Anyway, my recent experience suggests that DSP (done well) *can mostly work around* the kinds of acoustical problems that affect subjective sound quality and not just for a single listener location.  The filters do usually require extra headroom to implement.  Therefore, changing speaker placement or installing absorptive treatments may be beneficial in conjunction with DSP to reduce the amount of boost required.  Some boosts will still likely be required to overcome limitations of the speaker itself.

Edit: The text editor widget glitched and wouldn't let me add another paragraph to my response!

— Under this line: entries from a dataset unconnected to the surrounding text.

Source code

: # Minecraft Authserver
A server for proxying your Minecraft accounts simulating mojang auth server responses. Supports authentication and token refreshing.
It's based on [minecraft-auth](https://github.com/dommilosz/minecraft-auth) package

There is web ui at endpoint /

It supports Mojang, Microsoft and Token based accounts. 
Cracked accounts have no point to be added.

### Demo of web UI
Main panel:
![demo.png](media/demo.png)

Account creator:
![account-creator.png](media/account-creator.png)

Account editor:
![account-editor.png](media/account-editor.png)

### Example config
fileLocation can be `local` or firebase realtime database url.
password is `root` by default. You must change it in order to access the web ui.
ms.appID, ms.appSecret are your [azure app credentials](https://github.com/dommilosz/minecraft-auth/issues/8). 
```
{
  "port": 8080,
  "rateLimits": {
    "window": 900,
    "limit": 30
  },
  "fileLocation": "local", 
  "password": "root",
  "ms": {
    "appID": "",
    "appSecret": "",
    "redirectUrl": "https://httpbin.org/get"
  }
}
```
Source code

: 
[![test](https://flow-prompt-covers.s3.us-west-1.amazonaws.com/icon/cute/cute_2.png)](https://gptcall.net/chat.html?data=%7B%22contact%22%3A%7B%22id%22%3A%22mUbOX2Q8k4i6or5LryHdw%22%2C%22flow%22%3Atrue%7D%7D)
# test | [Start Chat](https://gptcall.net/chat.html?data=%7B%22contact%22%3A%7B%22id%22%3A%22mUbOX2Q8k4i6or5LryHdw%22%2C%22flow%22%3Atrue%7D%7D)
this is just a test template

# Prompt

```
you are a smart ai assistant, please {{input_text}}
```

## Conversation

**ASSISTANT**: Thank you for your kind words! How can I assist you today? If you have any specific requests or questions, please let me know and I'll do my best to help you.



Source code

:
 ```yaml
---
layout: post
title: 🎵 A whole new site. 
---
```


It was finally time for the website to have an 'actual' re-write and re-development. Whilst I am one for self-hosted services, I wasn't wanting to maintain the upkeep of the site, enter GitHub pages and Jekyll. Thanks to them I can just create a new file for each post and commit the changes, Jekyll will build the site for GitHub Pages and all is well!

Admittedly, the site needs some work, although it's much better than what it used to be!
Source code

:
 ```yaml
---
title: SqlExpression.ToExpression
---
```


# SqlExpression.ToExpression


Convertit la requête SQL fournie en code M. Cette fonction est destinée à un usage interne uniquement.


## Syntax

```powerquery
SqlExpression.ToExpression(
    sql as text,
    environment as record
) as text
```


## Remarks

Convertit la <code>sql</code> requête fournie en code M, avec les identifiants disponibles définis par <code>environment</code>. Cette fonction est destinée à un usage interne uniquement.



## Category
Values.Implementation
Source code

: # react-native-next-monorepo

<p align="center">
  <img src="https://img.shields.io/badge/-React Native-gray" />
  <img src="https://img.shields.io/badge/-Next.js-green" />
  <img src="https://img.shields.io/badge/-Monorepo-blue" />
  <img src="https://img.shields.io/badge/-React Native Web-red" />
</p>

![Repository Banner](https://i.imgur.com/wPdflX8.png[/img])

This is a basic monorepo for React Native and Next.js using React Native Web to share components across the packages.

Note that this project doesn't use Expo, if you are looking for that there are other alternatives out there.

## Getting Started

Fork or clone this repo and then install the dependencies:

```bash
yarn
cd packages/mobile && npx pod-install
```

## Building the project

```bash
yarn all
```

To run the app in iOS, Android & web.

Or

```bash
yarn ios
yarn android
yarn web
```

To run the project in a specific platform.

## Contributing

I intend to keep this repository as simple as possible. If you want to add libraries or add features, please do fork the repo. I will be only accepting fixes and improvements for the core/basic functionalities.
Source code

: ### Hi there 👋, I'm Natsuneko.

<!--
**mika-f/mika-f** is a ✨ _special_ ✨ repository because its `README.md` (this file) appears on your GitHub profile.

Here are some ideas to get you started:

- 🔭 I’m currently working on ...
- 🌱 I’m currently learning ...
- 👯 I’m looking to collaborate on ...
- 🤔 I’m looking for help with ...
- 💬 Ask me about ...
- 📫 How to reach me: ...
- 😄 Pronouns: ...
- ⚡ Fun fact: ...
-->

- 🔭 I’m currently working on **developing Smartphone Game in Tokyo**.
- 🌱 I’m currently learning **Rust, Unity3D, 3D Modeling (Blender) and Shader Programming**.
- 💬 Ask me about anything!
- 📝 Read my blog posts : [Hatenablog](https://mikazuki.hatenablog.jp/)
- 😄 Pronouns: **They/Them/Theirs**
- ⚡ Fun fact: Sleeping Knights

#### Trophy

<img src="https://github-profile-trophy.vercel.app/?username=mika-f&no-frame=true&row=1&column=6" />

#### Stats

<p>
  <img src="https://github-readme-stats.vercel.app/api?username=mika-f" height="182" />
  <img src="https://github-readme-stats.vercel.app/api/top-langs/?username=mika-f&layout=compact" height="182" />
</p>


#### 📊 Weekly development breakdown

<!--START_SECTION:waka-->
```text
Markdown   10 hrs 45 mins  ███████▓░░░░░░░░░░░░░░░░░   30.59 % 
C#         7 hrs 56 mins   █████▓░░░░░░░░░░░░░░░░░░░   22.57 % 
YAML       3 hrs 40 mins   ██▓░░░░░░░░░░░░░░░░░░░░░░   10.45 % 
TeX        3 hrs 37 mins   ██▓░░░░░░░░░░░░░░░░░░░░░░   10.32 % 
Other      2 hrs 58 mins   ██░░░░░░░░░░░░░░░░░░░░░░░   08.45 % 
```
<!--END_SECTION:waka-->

One caveat to add to all of the above is that a human listener can only ever *estimate* the power response of the source from the available information.  For the most part, these estimates can be remarkably accurate, perhaps excepting particularly pathological rooms or listener locations very close to untreated boundaries.  However, the accuracy of the estimates does deteriorate for bass in small rooms where the sound field becomes highly structured.  As such, the conventional wisdom that one can "only optimize sound at one location or perhaps compromise for a handful of locations" does apply to bass to an extent, particularly below roughly 150 Hz depending on room size.  However, this is not nearly as bad as one would expect by looking at in-room FR measurements.  The subjective variance is still much less than what is observed directly in the measurements.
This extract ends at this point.